Alors que l’épidémie de sida sévit au milieu des années 80, le journal fait sa une, le 25 juillet 1986, sur «le retour d’affection pour le préservatif». Mais même inscrit très tôt dans l’identité de Libération, le sujet de la contraception masculine n’échappe pas pour autant à un certain scepticisme. «Je me souviens qu’on avait beaucoup de mal à faire en sorte que ces articles ne soient pas pris à la rigolade», note Marie-Joëlle Gros, qui a débuté au journal en 1994 à la toute nouvelle rubrique Vous. Près de trente ans plus tard, ces réticences amusées s’expriment parfois encore autour de la table du comité.

La création des pages Vous marque un virage : «La contraception a pu avoir une place importante dans le journal car cette rubrique a été créée. On était d’emblée dans un traitement éditorial plus proche du témoignage», note Marie-Joëlle Gros, égrenant ses souvenirs d’articles sur la contraception définitive ou sur l’accès à la pilule du lendemain. Si l’avortement décroche dès les premiers numéros en 1973 la une du journal, la contraception – sujet consensuel dans la rédaction mais considéré comme moins politique – peine davantage à s’y hisser. «Ce n’était pas la priorité éditoriale. Il y avait le sentiment que c’était un combat d’hier», souffle Eric Favereau, journaliste santé arrivé en 1981 à Libération.

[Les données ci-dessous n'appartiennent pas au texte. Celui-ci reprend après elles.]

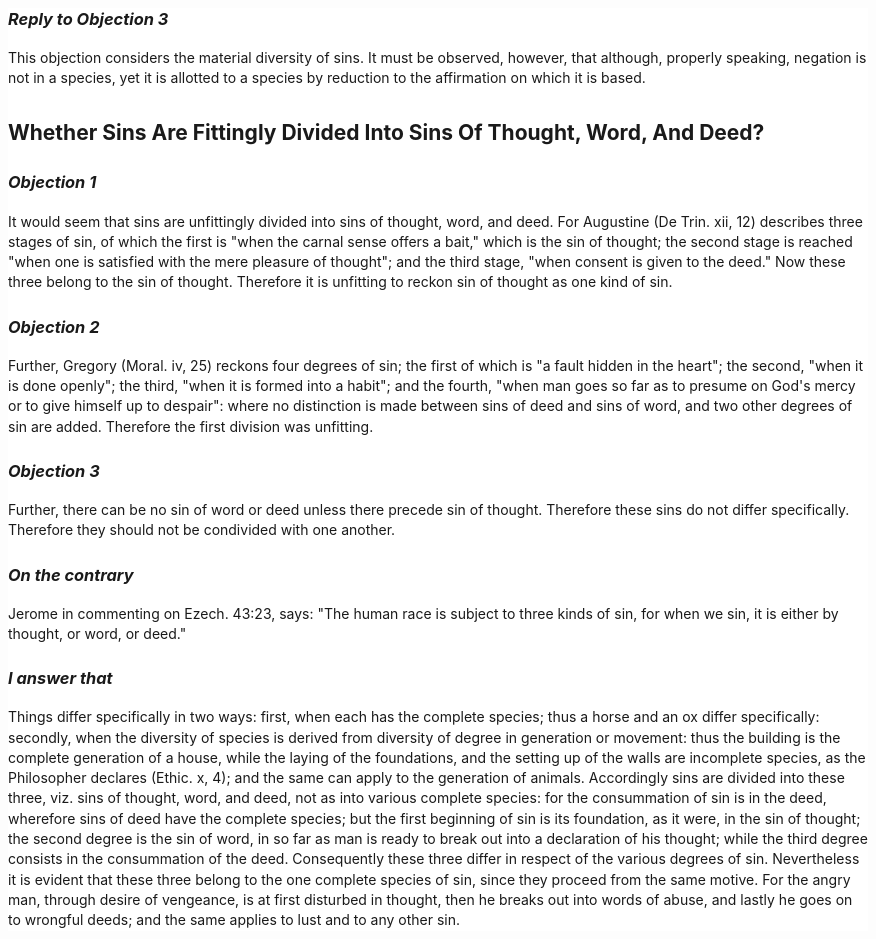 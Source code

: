 ### *Reply to Objection 3*
This objection considers the material diversity of
sins. It must be observed, however, that although, properly speaking,
negation is not in a species, yet it is allotted to a species by
reduction to the affirmation on which it is based.

## Whether Sins Are Fittingly Divided Into Sins Of Thought, Word, And Deed?

### *Objection 1*
It would seem that sins are unfittingly divided into
sins of thought, word, and deed. For Augustine (De Trin. xii, 12)
describes three stages of sin, of which the first is "when the carnal
sense offers a bait," which is the sin of thought; the second stage
is reached "when one is satisfied with the mere pleasure of thought";
and the third stage, "when consent is given to the deed." Now these
three belong to the sin of thought. Therefore it is unfitting to
reckon sin of thought as one kind of sin.

### *Objection 2*
Further, Gregory (Moral. iv, 25) reckons four degrees of sin;
the first of which is "a fault hidden in the heart"; the second,
"when it is done openly"; the third, "when it is formed into a
habit"; and the fourth, "when man goes so far as to presume on God's
mercy or to give himself up to despair": where no distinction is made
between sins of deed and sins of word, and two other degrees of sin
are added. Therefore the first division was unfitting.

### *Objection 3*
Further, there can be no sin of word or deed unless there
precede sin of thought. Therefore these sins do not differ
specifically. Therefore they should not be condivided with one
another.

### *On the contrary*
Jerome in commenting on Ezech. 43:23, says: "The
human race is subject to three kinds of sin, for when we sin, it is
either by thought, or word, or deed."

### *I answer that*
Things differ specifically in two ways: first, when
each has the complete species; thus a horse and an ox differ
specifically: secondly, when the diversity of species is derived from
diversity of degree in generation or movement: thus the building is
the complete generation of a house, while the laying of the
foundations, and the setting up of the walls are incomplete species,
as the Philosopher declares (Ethic. x, 4); and the same can apply to
the generation of animals. Accordingly sins are divided into these
three, viz. sins of thought, word, and deed, not as into various
complete species: for the consummation of sin is in the deed,
wherefore sins of deed have the complete species; but the first
beginning of sin is its foundation, as it were, in the sin of
thought; the second degree is the sin of word, in so far as man is
ready to break out into a declaration of his thought; while the third
degree consists in the consummation of the deed. Consequently these
three differ in respect of the various degrees of sin. Nevertheless
it is evident that these three belong to the one complete species of
sin, since they proceed from the same motive. For the angry man,
through desire of vengeance, is at first disturbed in thought, then
he breaks out into words of abuse, and lastly he goes on to wrongful
deeds; and the same applies to lust and to any other sin.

Il ajoute : «Quand le Planning familial a été à la peine, notamment à la fin des années 80, les militantes avaient un regard un peu agacé sur Libé qui n’en faisait pas assez selon elles. A juste titre.»

Un plafond de verre constaté également par Marie-Joëlle Gros avant son départ en 2015 : «Ces sujets avaient le mérite d’exister parce qu’on se battait pour les proposer, mais ils restaient souvent en pages intérieures.» Exceptions faites des politiques publiques. Ainsi, le 30 novembre 1999, le journal n’hésite pas à monter en une sur «la pilule de l’urgence», désormais délivrée dans les établissements scolaires, ou à se faire le porte-voix, le 12 janvier 2000, de la grande campagne du ministère de la Santé. Libération titre alors sur cette «nouvelle vague» qui s’amorce.

Ecrire sur la contraception, c’est justement jauger ces flux et reflux, prendre le pouls d’une société mouvante. Le tout-pilule a vécu, le début des années 2010 et la crise des contraceptifs oraux de troisième et quatrième générations finissent de marquer le tournant. «Combat pour la gratuité pour tous, pour que les parents ne s’en mêlent pas, pour la pilule du lendemain… la pilule a eu une place gigantesque dans la société et nos pages jusqu’au moment où ont émergé les premières réflexions sur l’inoffensivité ou non de ce qu’on se met dans le corps», relate Catherine Mallaval, marquée par un article où elle a fait se confronter le discours de jeunes femmes rejetant d’un bloc chimie et charge contraceptive à celui de femmes plus âgées dont la vie a été transfigurée par l’arrivée de ces comprimés. Les violons s’accordent toutefois le 26 novembre 2013 pour saluer la mort de Lucien Neuwirth, gaulliste féministe ayant porté la légalisation. Celui qui donna le choix et qui, comme le titrait le journal, «fit passer la pilule».